Aim of the exercise:
All of the records must be repeated exactly as they read.

Available data:

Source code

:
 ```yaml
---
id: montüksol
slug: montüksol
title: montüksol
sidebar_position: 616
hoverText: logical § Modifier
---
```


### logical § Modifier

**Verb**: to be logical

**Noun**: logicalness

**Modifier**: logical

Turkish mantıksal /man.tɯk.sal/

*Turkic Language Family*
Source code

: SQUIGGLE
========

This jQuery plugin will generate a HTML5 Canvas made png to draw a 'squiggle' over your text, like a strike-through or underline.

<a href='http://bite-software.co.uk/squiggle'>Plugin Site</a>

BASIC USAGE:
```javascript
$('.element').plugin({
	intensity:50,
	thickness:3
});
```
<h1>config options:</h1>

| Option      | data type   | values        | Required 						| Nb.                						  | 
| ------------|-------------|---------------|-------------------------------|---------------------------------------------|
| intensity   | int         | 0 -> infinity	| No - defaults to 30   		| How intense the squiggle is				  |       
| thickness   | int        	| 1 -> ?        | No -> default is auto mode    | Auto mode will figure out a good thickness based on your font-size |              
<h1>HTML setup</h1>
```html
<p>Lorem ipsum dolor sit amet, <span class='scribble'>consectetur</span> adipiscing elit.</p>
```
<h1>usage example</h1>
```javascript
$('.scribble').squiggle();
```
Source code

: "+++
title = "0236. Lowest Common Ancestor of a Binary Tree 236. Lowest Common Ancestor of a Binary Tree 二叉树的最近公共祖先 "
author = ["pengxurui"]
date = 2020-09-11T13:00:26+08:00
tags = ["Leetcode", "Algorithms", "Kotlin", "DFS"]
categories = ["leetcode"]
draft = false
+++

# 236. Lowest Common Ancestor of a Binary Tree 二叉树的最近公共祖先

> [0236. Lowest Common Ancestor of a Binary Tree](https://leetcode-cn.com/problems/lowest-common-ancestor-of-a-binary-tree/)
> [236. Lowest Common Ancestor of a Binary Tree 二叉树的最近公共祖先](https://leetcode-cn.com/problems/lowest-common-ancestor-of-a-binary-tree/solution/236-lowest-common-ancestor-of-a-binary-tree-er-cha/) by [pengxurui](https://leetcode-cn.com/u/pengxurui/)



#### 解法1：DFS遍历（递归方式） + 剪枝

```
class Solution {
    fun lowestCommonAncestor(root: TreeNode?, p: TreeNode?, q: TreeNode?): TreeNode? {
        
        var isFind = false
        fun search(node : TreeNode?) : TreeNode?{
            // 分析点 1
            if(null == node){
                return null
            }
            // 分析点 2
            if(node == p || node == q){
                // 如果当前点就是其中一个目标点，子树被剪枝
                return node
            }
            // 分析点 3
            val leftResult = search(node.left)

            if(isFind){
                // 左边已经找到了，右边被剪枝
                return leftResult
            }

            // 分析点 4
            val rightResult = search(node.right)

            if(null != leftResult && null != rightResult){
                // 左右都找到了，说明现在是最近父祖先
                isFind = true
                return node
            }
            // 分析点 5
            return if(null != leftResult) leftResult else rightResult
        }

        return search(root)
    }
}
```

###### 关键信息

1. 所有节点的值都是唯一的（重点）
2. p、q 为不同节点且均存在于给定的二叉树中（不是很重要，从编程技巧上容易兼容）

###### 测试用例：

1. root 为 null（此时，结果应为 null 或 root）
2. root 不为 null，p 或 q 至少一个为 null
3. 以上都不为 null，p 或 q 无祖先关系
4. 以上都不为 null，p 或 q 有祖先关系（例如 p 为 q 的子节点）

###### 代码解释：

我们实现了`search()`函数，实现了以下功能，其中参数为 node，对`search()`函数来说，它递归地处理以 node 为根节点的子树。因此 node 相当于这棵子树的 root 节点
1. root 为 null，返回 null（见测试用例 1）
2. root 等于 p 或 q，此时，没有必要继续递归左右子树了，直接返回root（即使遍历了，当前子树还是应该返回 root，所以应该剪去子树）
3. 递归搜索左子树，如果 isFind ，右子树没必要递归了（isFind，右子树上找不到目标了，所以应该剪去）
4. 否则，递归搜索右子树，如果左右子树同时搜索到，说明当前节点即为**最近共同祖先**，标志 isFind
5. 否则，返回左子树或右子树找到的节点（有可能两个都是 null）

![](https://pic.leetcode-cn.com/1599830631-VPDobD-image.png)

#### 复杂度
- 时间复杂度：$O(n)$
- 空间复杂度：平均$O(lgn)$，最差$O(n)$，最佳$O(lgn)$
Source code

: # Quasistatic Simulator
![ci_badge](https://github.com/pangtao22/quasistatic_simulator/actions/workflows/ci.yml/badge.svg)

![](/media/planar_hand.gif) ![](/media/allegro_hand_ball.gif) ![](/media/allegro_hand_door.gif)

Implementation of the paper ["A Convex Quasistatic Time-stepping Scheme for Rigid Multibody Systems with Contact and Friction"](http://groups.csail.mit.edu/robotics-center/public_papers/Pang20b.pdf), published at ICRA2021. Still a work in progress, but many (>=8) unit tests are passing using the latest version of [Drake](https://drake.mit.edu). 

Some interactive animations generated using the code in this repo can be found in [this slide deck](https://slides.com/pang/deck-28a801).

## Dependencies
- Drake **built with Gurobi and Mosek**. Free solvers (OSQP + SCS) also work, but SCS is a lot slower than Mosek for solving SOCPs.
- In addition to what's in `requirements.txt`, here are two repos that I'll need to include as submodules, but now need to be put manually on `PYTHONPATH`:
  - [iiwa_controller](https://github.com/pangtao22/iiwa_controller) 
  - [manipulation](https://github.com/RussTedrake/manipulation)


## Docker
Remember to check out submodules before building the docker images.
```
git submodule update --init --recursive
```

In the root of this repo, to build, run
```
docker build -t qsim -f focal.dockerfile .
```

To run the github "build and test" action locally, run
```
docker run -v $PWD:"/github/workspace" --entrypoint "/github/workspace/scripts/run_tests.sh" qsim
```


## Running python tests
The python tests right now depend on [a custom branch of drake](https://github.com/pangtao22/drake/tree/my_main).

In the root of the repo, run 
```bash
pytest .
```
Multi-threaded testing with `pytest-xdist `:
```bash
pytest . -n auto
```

Task result:
Source code

:
 ```yaml
---
id: montüksol
slug: montüksol
title: montüksol
sidebar_position: 616
hoverText: logical § Modifier
---
```


### logical § Modifier

**Verb**: to be logical

**Noun**: logicalness

**Modifier**: logical

Turkish mantıksal /man.tɯk.sal/

*Turkic Language Family*
Source code

: SQUIGGLE
========

This jQuery plugin will generate a HTML5 Canvas made png to draw a 'squiggle' over your text, like a strike-through or underline.

<a href='http://bite-software.co.uk/squiggle'>Plugin Site</a>

BASIC USAGE:
```javascript
$('.element').plugin({
	intensity:50,
	thickness:3
});
```
<h1>config options:</h1>

| Option      | data type   | values        | Required 						| Nb.                						  | 
| ------------|-------------|---------------|-------------------------------|---------------------------------------------|
| intensity   | int         | 0 -> infinity	| No - defaults to 30   		| How intense the squiggle is				  |       
| thickness   | int        	| 1 -> ?        | No -> default is auto mode    | Auto mode will figure out a good thickness based on your font-size |              
<h1>HTML setup</h1>
```html
<p>Lorem ipsum dolor sit amet, <span class='scribble'>consectetur</span> adipiscing elit.</p>
```
<h1>usage example</h1>
```javascript
$('.scribble').squiggle();
```
Source code

: "+++
title = "0236. Lowest Common Ancestor of a Binary Tree 236. Lowest Common Ancestor of a Binary Tree 二叉树的最近公共祖先 "
author = ["pengxurui"]
date = 2020-09-11T13:00:26+08:00
tags = ["Leetcode", "Algorithms", "Kotlin", "DFS"]
categories = ["leetcode"]
draft = false
+++

# 236. Lowest Common Ancestor of a Binary Tree 二叉树的最近公共祖先

> [0236. Lowest Common Ancestor of a Binary Tree](https://leetcode-cn.com/problems/lowest-common-ancestor-of-a-binary-tree/)
> [236. Lowest Common Ancestor of a Binary Tree 二叉树的最近公共祖先](https://leetcode-cn.com/problems/lowest-common-ancestor-of-a-binary-tree/solution/236-lowest-common-ancestor-of-a-binary-tree-er-cha/) by [pengxurui](https://leetcode-cn.com/u/pengxurui/)



#### 解法1：DFS遍历（递归方式） + 剪枝

```
class Solution {
    fun lowestCommonAncestor(root: TreeNode?, p: TreeNode?, q: TreeNode?): TreeNode? {
        
        var isFind = false
        fun search(node : TreeNode?) : TreeNode?{
            // 分析点 1
            if(null == node){
                return null
            }
            // 分析点 2
            if(node == p || node == q){
                // 如果当前点就是其中一个目标点，子树被剪枝
                return node
            }
            // 分析点 3
            val leftResult = search(node.left)

            if(isFind){
                // 左边已经找到了，右边被剪枝
                return leftResult
            }

            // 分析点 4
            val rightResult = search(node.right)

            if(null != leftResult && null != rightResult){
                // 左右都找到了，说明现在是最近父祖先
                isFind = true
                return node
            }
            // 分析点 5
            return if(null != leftResult) leftResult else rightResult
        }

        return search(root)
    }
}
```

###### 关键信息

1. 所有节点的值都是唯一的（重点）
2. p、q 为不同节点且均存在于给定的二叉树中（不是很重要，从编程技巧上容易兼容）

###### 测试用例：

1. root 为 null（此时，结果应为 null 或 root）
2. root 不为 null，p 或 q 至少一个为 null
3. 以上都不为 null，p 或 q 无祖先关系
4. 以上都不为 null，p 或 q 有祖先关系（例如 p 为 q 的子节点）

###### 代码解释：

我们实现了`search()`函数，实现了以下功能，其中参数为 node，对`search()`函数来说，它递归地处理以 node 为根节点的子树。因此 node 相当于这棵子树的 root 节点
1. root 为 null，返回 null（见测试用例 1）
2. root 等于 p 或 q，此时，没有必要继续递归左右子树了，直接返回root（即使遍历了，当前子树还是应该返回 root，所以应该剪去子树）
3. 递归搜索左子树，如果 isFind ，右子树没必要递归了（isFind，右子树上找不到目标了，所以应该剪去）
4. 否则，递归搜索右子树，如果左右子树同时搜索到，说明当前节点即为**最近共同祖先**，标志 isFind
5. 否则，返回左子树或右子树找到的节点（有可能两个都是 null）

![](https://pic.leetcode-cn.com/1599830631-VPDobD-image.png)

#### 复杂度
- 时间复杂度：$O(n)$
- 空间复杂度：平均$O(lgn)$，最差$O(n)$，最佳$O(lgn)$
Source code

: # Quasistatic Simulator
![ci_badge](https://github.com/pangtao22/quasistatic_simulator/actions/workflows/ci.yml/badge.svg)

![](/media/planar_hand.gif) ![](/media/allegro_hand_ball.gif) ![](/media/allegro_hand_door.gif)

Implementation of the paper ["A Convex Quasistatic Time-stepping Scheme for Rigid Multibody Systems with Contact and Friction"](http://groups.csail.mit.edu/robotics-center/public_papers/Pang20b.pdf), published at ICRA2021. Still a work in progress, but many (>=8) unit tests are passing using the latest version of [Drake](https://drake.mit.edu). 

Some interactive animations generated using the code in this repo can be found in [this slide deck](https://slides.com/pang/deck-28a801).

## Dependencies
- Drake **built with Gurobi and Mosek**. Free solvers (OSQP + SCS) also work, but SCS is a lot slower than Mosek for solving SOCPs.
- In addition to what's in `requirements.txt`, here are two repos that I'll need to include as submodules, but now need to be put manually on `PYTHONPATH`:
  - [iiwa_controller](https://github.com/pangtao22/iiwa_controller) 
  - [manipulation](https://github.com/RussTedrake/manipulation)


## Docker
Remember to check out submodules before building the docker images.
```
git submodule update --init --recursive
```

In the root of this repo, to build, run
```
docker build -t qsim -f focal.dockerfile .
```

To run the github "build and test" action locally, run
```
docker run -v $PWD:"/github/workspace" --entrypoint "/github/workspace/scripts/run_tests.sh" qsim
```


## Running python tests
The python tests right now depend on [a custom branch of drake](https://github.com/pangtao22/drake/tree/my_main).

In the root of the repo, run 
```bash
pytest .
```
Multi-threaded testing with `pytest-xdist `:
```bash
pytest . -n auto
```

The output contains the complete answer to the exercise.